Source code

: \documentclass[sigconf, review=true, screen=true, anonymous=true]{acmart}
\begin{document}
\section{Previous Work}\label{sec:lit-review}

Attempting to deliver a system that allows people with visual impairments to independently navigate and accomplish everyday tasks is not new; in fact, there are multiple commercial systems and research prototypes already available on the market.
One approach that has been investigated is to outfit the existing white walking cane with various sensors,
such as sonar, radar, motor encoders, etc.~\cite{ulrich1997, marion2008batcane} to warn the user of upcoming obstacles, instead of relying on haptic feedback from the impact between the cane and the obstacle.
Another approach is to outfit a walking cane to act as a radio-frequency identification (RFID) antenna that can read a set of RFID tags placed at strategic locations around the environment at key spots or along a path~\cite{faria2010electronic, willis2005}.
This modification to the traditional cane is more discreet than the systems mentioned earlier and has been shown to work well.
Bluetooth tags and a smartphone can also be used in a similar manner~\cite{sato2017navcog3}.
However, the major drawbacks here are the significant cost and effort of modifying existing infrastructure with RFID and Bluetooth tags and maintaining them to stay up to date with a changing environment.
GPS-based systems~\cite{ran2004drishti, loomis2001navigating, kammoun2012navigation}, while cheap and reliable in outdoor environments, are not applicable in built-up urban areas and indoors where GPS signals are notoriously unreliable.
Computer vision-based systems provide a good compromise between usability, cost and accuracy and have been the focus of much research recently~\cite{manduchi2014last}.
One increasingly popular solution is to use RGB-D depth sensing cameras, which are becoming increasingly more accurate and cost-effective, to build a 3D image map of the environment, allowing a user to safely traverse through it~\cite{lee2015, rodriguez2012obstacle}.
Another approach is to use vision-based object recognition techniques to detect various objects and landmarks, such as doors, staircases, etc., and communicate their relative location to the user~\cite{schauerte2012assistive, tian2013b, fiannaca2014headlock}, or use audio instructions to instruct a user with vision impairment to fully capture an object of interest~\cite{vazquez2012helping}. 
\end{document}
------------------------------------
→ **EXERCISE**
Given the records above, return exactly the lines starting at the line containing "This modification to" and ending at the line containing "Computer vision-based systems", including both.

→ **SOLUTION BELOW**
This modification to the traditional cane is more discreet than the systems mentioned earlier and has been shown to work well.
Bluetooth tags and a smartphone can also be used in a similar manner~\cite{sato2017navcog3}.
However, the major drawbacks here are the significant cost and effort of modifying existing infrastructure with RFID and Bluetooth tags and maintaining them to stay up to date with a changing environment.
GPS-based systems~\cite{ran2004drishti, loomis2001navigating, kammoun2012navigation}, while cheap and reliable in outdoor environments, are not applicable in built-up urban areas and indoors where GPS signals are notoriously unreliable.
Computer vision-based systems provide a good compromise between usability, cost and accuracy and have been the focus of much research recently~\cite{manduchi2014last}.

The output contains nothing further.